HYPOXIA ENHANCES ISOPROTERENOL-INDUCED INCREASE IN HEART INTERSTITIAL ADENOSINE, DEPRESSING BETA-ADRENERGIC CONTRACTILE RESPONSES

Endogenous interstitial adenosine may protect the hypoxic heart by attenuating beta-adrenergic-induced contractile and metabolic responses, thereby reducing energy utilization. Constant-How perfused rat hearts were used to study 1) the effect of hypoxia on isoproterenol (ISO)-induced increase in interstitial adenosine, as estimated with epicardial surface transudates, and 2) the role of endogenous adenosine in hypoxic depression of ISO-induced contractile responses. ISO (1 nM for 10 minutes) in the normoxic heart increased transudate adenosine 114% from a pre-ISO normoxic value of 343 pmol/ml. ISO administered to the hypoxic heart increased transudate adenosine 357% from a pre-ISO hypoxic value of 797 pmol/ml.
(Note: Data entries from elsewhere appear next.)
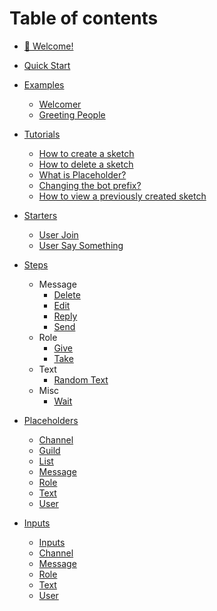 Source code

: # Table of contents

* [👋 Welcome!](README.md)
* [Quick Start](quick-start.md)

* [Examples](examples/README.md)
  * [Welcomer](examples/memberJoin.md)
  * [Greeting People](examples/userText.md)
* [Tutorials](tutorials/README.md)
  * [How to create a sketch](tutorials/create.md)
  * [How to delete a sketch](tutorials/delete.md)
  * [What is Placeholder?](tutorials/placeholder.md)
  * [Changing the bot prefix?](tutorials/prefix.md)
  * [How to view a previously created sketch](tutorials/view.md)
* [Starters](starters/README.md)
  * [User Join](starters/memberJoin.md)
  * [User Say Something](starters/userText.md)
* [Steps](steps/README.md)
  * Message
      * [Delete](steps/deletemessage.md)
      * [Edit](steps/editmessage.md)
      * [Reply](steps/replymessage.md)
      * [Send](steps/sendmessage.md)
  * Role
      * [Give](steps/giverole.md)
      * [Take](steps/takerole.md)
  * Text
      * [Random Text](steps/randomtext.md)
  * Misc
      * [Wait](steps/wait.md)
* [Placeholders](placeholders/README.md)
  * [Channel](placeholders/channel.md)
  * [Guild](placeholders/guild.md)
  * [List](placeholders/list.md)
  * [Message](placeholders/message.md)
  * [Role](placeholders/role.md)
  * [Text](placeholders/text.md)
  * [User](placeholders/user.md)
* [Inputs](inputs/README.md)
  * [Inputs](inputs/README.md)
  * [Channel](inputs/channel.md)
  * [Message](inputs/message.md)
  * [Role](inputs/role.md)
  * [Text](inputs/text.md)
  * [User](inputs/user.md)
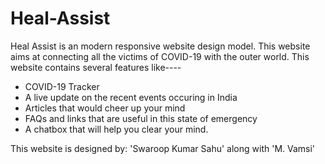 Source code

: # Heal-Assist

Heal Assist is an modern responsive website design model. This website aims at connecting all the victims of COVID-19 with the outer world.
This website contains several features like----
 * COVID-19 Tracker
 * A live update on the recent events occuring in India
 * Articles that would cheer up your mind
 * FAQs and links that are useful in this state of emergency
 * A chatbox that will help you clear your mind.
 

This website is designed by:
'Swaroop Kumar Sahu' along with 'M. Vamsi'
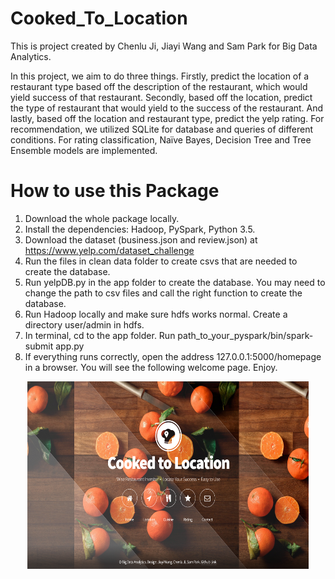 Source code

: # Cooked_To_Location

This is project created by Chenlu Ji, Jiayi Wang and Sam Park for Big Data Analytics.

In this project, we aim to do three things. Firstly, predict the location of a restaurant type based off the description of the restaurant, which would yield success of that restaurant. Secondly, based off the location, predict the type of restaurant that would yield to the success of the restaurant. And lastly, based off the location and restaurant type, predict the yelp rating. For recommendation, we utilized SQLite for database and queries of different conditions. For rating classification, Naïve Bayes, Decision Tree and Tree Ensemble models are implemented.

# How to use this Package

1. Download the whole package locally.
2. Install the dependencies: Hadoop, PySpark, Python 3.5.
3. Download the dataset (business.json and review.json) at https://www.yelp.com/dataset_challenge
4. Run the files in clean data folder to create csvs that are needed to create the database.
5. Run yelpDB.py in the app folder to create the database. You may need to change the path to csv files and call the right function to create the database.
6. Run Hadoop locally and make sure hdfs works normal. Create a directory user/admin in hdfs.
7. In terminal, cd to the app folder. Run path_to_your_pyspark/bin/spark-submit app.py
8. If everything runs correctly, open the address 127.0.0.1:5000/homepage in a browser. You will see the following welcome page. Enjoy.

<p><center><img src="figs/preview.png" width=450 height=300 ></center></p>



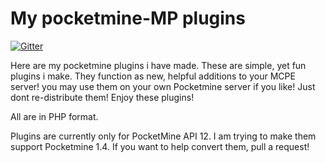 My pocketmine-MP plugins
========

[![Gitter](https://badges.gitter.im/Join%20Chat.svg)](https://gitter.im/Exxarion/Exxarions-PocketMine-MP-plugins?utm_source=badge&utm_medium=badge&utm_campaign=pr-badge&utm_content=badge)

Here are my pocketmine plugins i have made. These are simple, yet fun plugins i make. They function as new, helpful additions to your MCPE server! you may use them on your own Pocketmine server if you like! Just dont re-distribute them! Enjoy these plugins!

All are in PHP format.

Plugins are currently only for PocketMine API 12. I am trying to make them support Pocketmine 1.4. If you want to help convert them, pull a request!
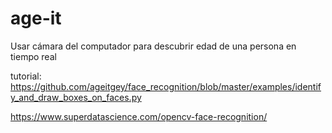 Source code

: # age-it
Usar cámara del computador para descubrir edad de una persona en tiempo real

tutorial:
https://github.com/ageitgey/face_recognition/blob/master/examples/identify_and_draw_boxes_on_faces.py

https://www.superdatascience.com/opencv-face-recognition/
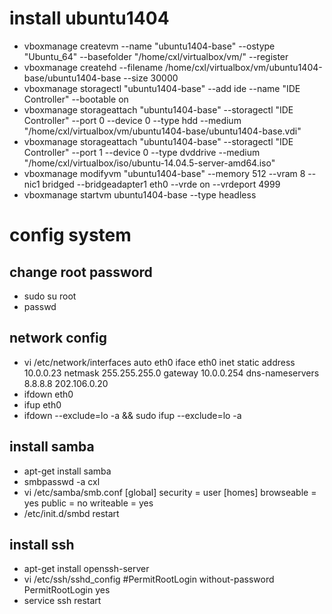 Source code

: # install ubuntu1404
* vboxmanage createvm --name "ubuntu1404-base" --ostype "Ubuntu_64" --basefolder "/home/cxl/virtualbox/vm/" --register 
* vboxmanage createhd --filename /home/cxl/virtualbox/vm/ubuntu1404-base/ubuntu1404-base --size 30000
* vboxmanage storagectl "ubuntu1404-base" --add ide --name "IDE Controller" --bootable on
* vboxmanage storageattach "ubuntu1404-base" --storagectl "IDE Controller" --port 0 --device 0 --type hdd --medium "/home/cxl/virtualbox/vm/ubuntu1404-base/ubuntu1404-base.vdi"
* vboxmanage storageattach "ubuntu1404-base" --storagectl "IDE Controller" --port 1 --device 0 --type dvddrive --medium "/home/cxl/virtualbox/iso/ubuntu-14.04.5-server-amd64.iso" 
* vboxmanage modifyvm "ubuntu1404-base" --memory 512 --vram 8 --nic1 bridged --bridgeadapter1 eth0 --vrde on --vrdeport 4999
* vboxmanage startvm ubuntu1404-base --type headless

# config system
## change root password
* sudo su root
* passwd

## network config
* vi /etc/network/interfaces 
    auto eth0
    iface eth0 inet static
    address 10.0.0.23
    netmask 255.255.255.0
    gateway 10.0.0.254
    dns-nameservers 8.8.8.8 202.106.0.20
* ifdown eth0
* ifup eth0
* ifdown --exclude=lo -a && sudo ifup --exclude=lo -a

## install samba
* apt-get install samba
* smbpasswd -a cxl
* vi /etc/samba/smb.conf
    [global]
    security = user
    [homes]
    browseable = yes
    public = no
    writeable = yes
* /etc/init.d/smbd restart

## install ssh
* apt-get install openssh-server
* vi /etc/ssh/sshd_config 
     #PermitRootLogin without-password
     PermitRootLogin yes
* service ssh restart


     

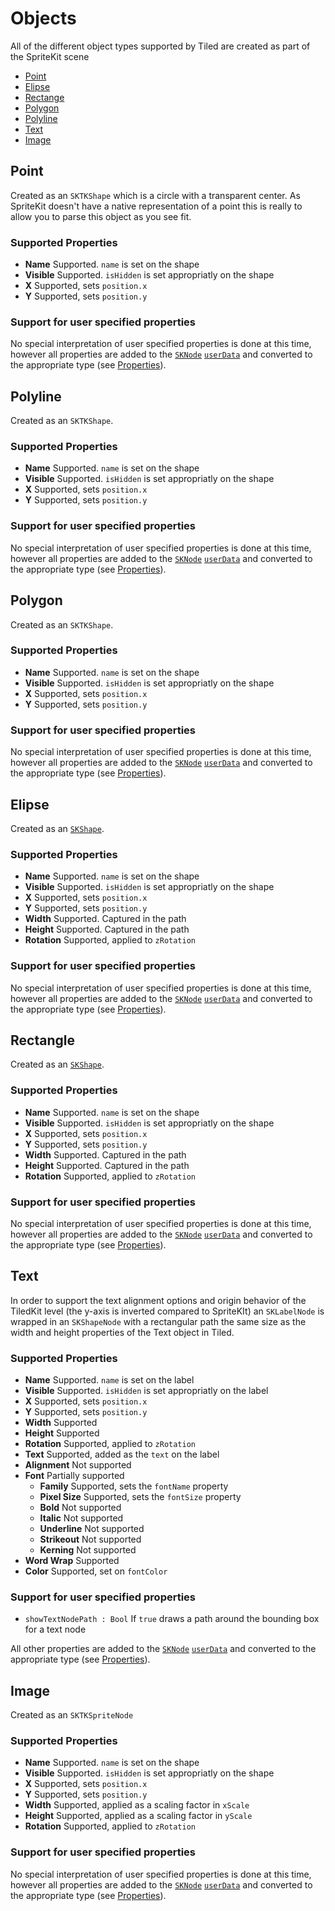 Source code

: #  Objects

All of the different object types supported by Tiled are created as part of the SpriteKit scene

 - [Point](#point) 
 - [Elipse](#elipse) 
 - [Rectange](#rectangle) 
 - [Polygon](#polygon)  
 - [Polyline](#polyline) 
 - [Text](#text) 
 - [Image](#image) 

## <a name="point">Point</a>
Created as an  `SKTKShape` which is a circle with a transparent center. As SpriteKit doesn't have a native representation of a point this is really to allow you to parse this object as you see fit.  

### Supported Properties

 - __Name__ Supported. `name` is set on the shape 
 - __Visible__ Supported. `isHidden` is set appropriatly on the shape
 - __X__ Supported, sets `position.x`
 - __Y__ Supported, sets `position.y` 

### Support for user specified properties

No special interpretation of user specified properties is done at this time, however all properties are added to the  [`SKNode`](https://developer.apple.com/documentation/spritekit/skscene) [`userData`](https://developer.apple.com/documentation/spritekit/sknode/1483121-userdata?language=swift) and converted to the appropriate type (see [Properties](Properties.md)). 

## <a name="polyline">Polyline</a>
Created as an  `SKTKShape`.

### Supported Properties

 - __Name__ Supported. `name` is set on the shape 
 - __Visible__ Supported. `isHidden` is set appropriatly on the shape
 - __X__ Supported, sets `position.x`
 - __Y__ Supported, sets `position.y` 

### Support for user specified properties

No special interpretation of user specified properties is done at this time, however all properties are added to the  [`SKNode`](https://developer.apple.com/documentation/spritekit/skscene) [`userData`](https://developer.apple.com/documentation/spritekit/sknode/1483121-userdata?language=swift) and converted to the appropriate type (see [Properties](Properties.md)). 

## <a name="polygon">Polygon</a>
Created as an  `SKTKShape`.

### Supported Properties

 - __Name__ Supported. `name` is set on the shape 
 - __Visible__ Supported. `isHidden` is set appropriatly on the shape
 - __X__ Supported, sets `position.x`
 - __Y__ Supported, sets `position.y` 

### Support for user specified properties

No special interpretation of user specified properties is done at this time, however all properties are added to the  [`SKNode`](https://developer.apple.com/documentation/spritekit/skscene) [`userData`](https://developer.apple.com/documentation/spritekit/sknode/1483121-userdata?language=swift) and converted to the appropriate type (see [Properties](Properties.md)). 

 ## <a name="elipse">Elipse</a>
 Created as an  [`SKShape`](https://developer.apple.com/documentation/spritekit/skshape). 

 ### Supported Properties

  - __Name__ Supported. `name` is set on the shape 
  - __Visible__ Supported. `isHidden` is set appropriatly on the shape
  - __X__ Supported, sets `position.x`
  - __Y__ Supported, sets `position.y` 
  - __Width__ Supported. Captured in the path
  - __Height__ Supported. Captured in the path
  - __Rotation__ Supported, applied to `zRotation`

 ### Support for user specified properties

 No special interpretation of user specified properties is done at this time, however all properties are added to the  [`SKNode`](https://developer.apple.com/documentation/spritekit/skscene) [`userData`](https://developer.apple.com/documentation/spritekit/sknode/1483121-userdata?language=swift) and converted to the appropriate type (see [Properties](Properties.md)). 

## <a name="rectangle">Rectangle</a>
Created as an  [`SKShape`](https://developer.apple.com/documentation/spritekit/skshape). 

### Supported Properties

 - __Name__ Supported. `name` is set on the shape 
 - __Visible__ Supported. `isHidden` is set appropriatly on the shape
 - __X__ Supported, sets `position.x`
 - __Y__ Supported, sets `position.y` 
 - __Width__ Supported. Captured in the path
 - __Height__ Supported. Captured in the path
 - __Rotation__ Supported, applied to `zRotation`

### Support for user specified properties

No special interpretation of user specified properties is done at this time, however all properties are added to the  [`SKNode`](https://developer.apple.com/documentation/spritekit/skscene) [`userData`](https://developer.apple.com/documentation/spritekit/sknode/1483121-userdata?language=swift) and converted to the appropriate type (see [Properties](Properties.md)). 

## <a name="text">Text</a>
In order to support the text alignment options and origin behavior of the TiledKit level (the y-axis is inverted compared to SpriteKIt) an `SKLabelNode` is wrapped in an `SKShapeNode` with a rectangular path the same size as the width and height properties of the Text object in Tiled. 

### Supported Properties

 - __Name__ Supported. `name` is set on the label
 - __Visible__ Supported. `isHidden` is set appropriatly on the label
 - __X__ Supported, sets `position.x`
 - __Y__ Supported, sets `position.y` 
 - __Width__ Supported
 - __Height__ Supported
 - __Rotation__ Supported, applied to `zRotation`
 - __Text__ Supported, added as the `text` on the label
 - __Alignment__ Not supported
 - __Font__ Partially supported
    - __Family__ Supported, sets the `fontName` property
    - __Pixel Size__ Supported, sets the `fontSize` property
    - __Bold__ Not supported
    - __Italic__ Not supported
    - __Underline__ Not supported
    - __Strikeout__ Not supported
    - __Kerning__ Not supported
 - __Word Wrap__ Supported
 - __Color__ Supported, set on `fontColor`

### Support for user specified properties

 - `showTextNodePath : Bool` If `true` draws a path around the bounding box for a text node

All other properties are added to the  [`SKNode`](https://developer.apple.com/documentation/spritekit/skscene) [`userData`](https://developer.apple.com/documentation/spritekit/sknode/1483121-userdata?language=swift) and converted to the appropriate type (see [Properties](Properties.md)). 

## <a name="image">Image</a>
Created as an `SKTKSpriteNode` 

### Supported Properties

 - __Name__ Supported. `name` is set on the shape 
 - __Visible__ Supported. `isHidden` is set appropriatly on the shape
 - __X__ Supported, sets `position.x`
 - __Y__ Supported, sets `position.y` 
 - __Width__ Supported, applied as a scaling factor in `xScale`
 - __Height__ Supported, applied as a scaling factor in `yScale`
 - __Rotation__ Supported, applied to `zRotation`

### Support for user specified properties

No special interpretation of user specified properties is done at this time, however all properties are added to the  [`SKNode`](https://developer.apple.com/documentation/spritekit/skscene) [`userData`](https://developer.apple.com/documentation/spritekit/sknode/1483121-userdata?language=swift) and converted to the appropriate type (see [Properties](Properties.md)). 
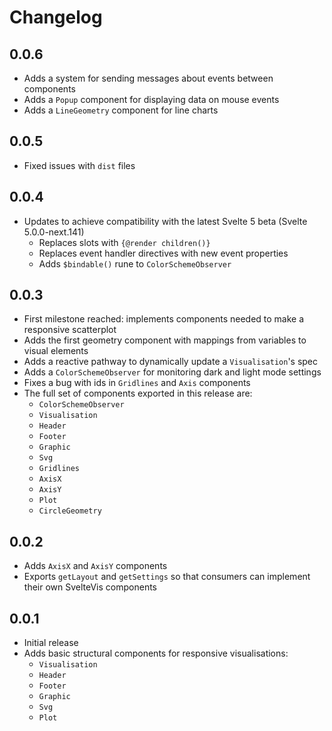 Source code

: # Changelog

## 0.0.6

* Adds a system for sending messages about events between components
* Adds a `Popup` component for displaying data on mouse events
* Adds a `LineGeometry` component for line charts

## 0.0.5

* Fixed issues with `dist` files

## 0.0.4

* Updates to achieve compatibility with the latest Svelte 5 beta (Svelte 5.0.0-next.141)
    * Replaces slots with `{@render children()}`
    * Replaces event handler directives with new event properties
    * Adds `$bindable()` rune to `ColorSchemeObserver`

## 0.0.3

* First milestone reached: implements components needed to make a responsive scatterplot
* Adds the first geometry component with mappings from variables to visual elements
* Adds a reactive pathway to dynamically update a `Visualisation`'s spec
* Adds a `ColorSchemeObserver` for monitoring dark and light mode settings
* Fixes a bug with ids in `Gridlines` and `Axis` components
* The full set of components exported in this release are:
    * `ColorSchemeObserver`
    * `Visualisation`
    * `Header`
    * `Footer`
    * `Graphic`
    * `Svg`
    * `Gridlines`
    * `AxisX`
    * `AxisY`
    * `Plot`
    * `CircleGeometry`

## 0.0.2

* Adds `AxisX` and `AxisY` components
* Exports `getLayout` and `getSettings` so that consumers can implement their own SvelteVis components

## 0.0.1

* Initial release
* Adds basic structural components for responsive visualisations:
    * `Visualisation`
    * `Header`
    * `Footer`
    * `Graphic`
    * `Svg`
    * `Plot`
The absolute magnitude of the ISO-induced increase in transudate adenosine was 625% greater during hypoxia than during normoxia. This was associated with a reduction in the ISO-induced contractile response during hypoxia. In other experiments, with normoxia ISO (10 nM for 10 seconds) increased developed left ventricular pressure by 140 mm Hg, and the maximum rates of left ventricular pressure development and relaxation by 5,860 and 2,771 mm Hg/sec, respectively, above control values of 90 mm Hg, 2,250 mm Hg/sec, and 1,875 mm Hg/sec. Hypoxia reduced the three ISO-induced contractile responses by 50%, 56%, and 36%. However, 1,3-dipropyl-8-cyclopentylxanthine (5x10(-7) M), an adenosine A1-receptor antagonist, added to the hypoxic hearts resulted in only a 31%, 39%, and 9% reduction in the ISO-induced responses in developed left ventricular pressure and the maximum rates of left ventricular pressure development and relaxation, respectively. These findings indicate that the effectiveness of ISO as a stimulus for augmenting interstitial adenosine is increased with hypoxia. The resulting enhanced expression of the antiadrenergic action of adenosine attenuates the ISO-induced contractile response during hypoxia.